Hair (1979)

This morning, the Genre-ary DailyView pulled another well-known musical film, the 1979 film, Hair. Hair was based on the 1968 Broadway musical  Hair: The American Tribal Love-Rock Musical. 

Hair focused in on the hippie counterculture of the late 1960s/early 70s. It was an anti-Vietnam play, though the movie rolled that back somewhat. 

The film featured a rollicking debut performance from Trick Williams as George Burger, the main hippie from the group in the film. Burger’s friends met Army draftee Claude Bukowski (John Savage) and they bonded in the last few days before Claude needed to report.

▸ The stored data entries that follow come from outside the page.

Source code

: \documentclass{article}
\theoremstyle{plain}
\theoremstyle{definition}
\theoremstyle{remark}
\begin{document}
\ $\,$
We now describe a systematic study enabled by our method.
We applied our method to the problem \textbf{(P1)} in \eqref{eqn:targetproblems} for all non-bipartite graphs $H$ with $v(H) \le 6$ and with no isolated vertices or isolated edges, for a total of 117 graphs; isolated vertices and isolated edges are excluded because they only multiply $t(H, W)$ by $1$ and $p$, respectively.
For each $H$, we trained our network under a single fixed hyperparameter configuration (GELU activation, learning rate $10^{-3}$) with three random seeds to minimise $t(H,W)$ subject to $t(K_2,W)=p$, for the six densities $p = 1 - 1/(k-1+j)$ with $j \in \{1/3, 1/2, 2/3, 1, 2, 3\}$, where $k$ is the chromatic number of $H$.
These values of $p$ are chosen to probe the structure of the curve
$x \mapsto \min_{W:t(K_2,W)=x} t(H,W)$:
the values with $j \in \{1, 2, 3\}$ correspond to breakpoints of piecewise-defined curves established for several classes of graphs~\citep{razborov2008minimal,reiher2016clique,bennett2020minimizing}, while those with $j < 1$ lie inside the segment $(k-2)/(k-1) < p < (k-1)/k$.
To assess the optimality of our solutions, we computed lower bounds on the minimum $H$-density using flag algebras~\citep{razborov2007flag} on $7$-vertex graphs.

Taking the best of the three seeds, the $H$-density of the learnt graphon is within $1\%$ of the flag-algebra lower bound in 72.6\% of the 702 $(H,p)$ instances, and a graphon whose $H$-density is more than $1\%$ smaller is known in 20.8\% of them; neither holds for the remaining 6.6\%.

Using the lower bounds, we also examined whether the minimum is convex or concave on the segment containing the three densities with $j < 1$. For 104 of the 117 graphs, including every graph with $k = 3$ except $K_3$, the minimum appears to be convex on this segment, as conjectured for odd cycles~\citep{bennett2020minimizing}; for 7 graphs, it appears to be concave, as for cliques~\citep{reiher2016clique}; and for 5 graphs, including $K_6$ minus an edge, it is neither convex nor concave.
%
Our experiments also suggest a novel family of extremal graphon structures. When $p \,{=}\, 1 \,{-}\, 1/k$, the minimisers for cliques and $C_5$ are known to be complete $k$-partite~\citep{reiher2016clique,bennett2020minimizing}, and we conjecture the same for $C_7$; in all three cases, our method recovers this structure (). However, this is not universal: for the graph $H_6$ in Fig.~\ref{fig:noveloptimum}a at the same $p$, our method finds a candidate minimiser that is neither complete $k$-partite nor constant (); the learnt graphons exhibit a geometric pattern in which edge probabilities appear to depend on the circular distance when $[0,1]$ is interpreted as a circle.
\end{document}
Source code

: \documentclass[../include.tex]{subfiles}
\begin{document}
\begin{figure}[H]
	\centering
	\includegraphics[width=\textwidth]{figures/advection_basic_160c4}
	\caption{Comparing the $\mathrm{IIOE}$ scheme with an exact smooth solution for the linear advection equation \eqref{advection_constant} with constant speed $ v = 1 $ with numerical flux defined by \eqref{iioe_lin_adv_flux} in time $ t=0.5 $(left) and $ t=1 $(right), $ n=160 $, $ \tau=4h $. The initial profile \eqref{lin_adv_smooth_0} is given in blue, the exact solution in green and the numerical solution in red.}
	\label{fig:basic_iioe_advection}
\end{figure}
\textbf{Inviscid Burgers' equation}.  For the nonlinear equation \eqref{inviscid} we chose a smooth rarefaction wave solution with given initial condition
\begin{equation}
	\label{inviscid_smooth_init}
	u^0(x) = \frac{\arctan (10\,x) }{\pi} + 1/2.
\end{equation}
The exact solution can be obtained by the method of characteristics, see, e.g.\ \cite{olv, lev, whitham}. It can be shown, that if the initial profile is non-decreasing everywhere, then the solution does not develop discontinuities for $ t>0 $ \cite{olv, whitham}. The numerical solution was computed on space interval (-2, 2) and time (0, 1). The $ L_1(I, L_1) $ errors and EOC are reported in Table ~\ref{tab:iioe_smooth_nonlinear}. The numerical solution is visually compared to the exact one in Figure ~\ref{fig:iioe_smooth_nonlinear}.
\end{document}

There was really not much of a plot here. It felt more like a compilation of misadventures of the group than it was any sort of real throughline. There was a connective tissue involving higher class woman named Shelia (Beverly D’Angelo) and she had some kind of relationship with Claude, kind of.

The music is great. ”Aquarius” is a classic that started off the film and ended up with “Let the Sunshine In.” Everything is catchy and the performance inside the movie were enjoyable and the choreography was well done too.

The success of this film is absolutely on the back of Treat Williams and he carries it through some ridiculousness, especially the final scenes of the movie which are so silly that it removes any of the emotional stakes of the film.

In the end, I am glad I watched the movie, and it does have positives to it, but there are just too many drawbacks for me to full recommend it.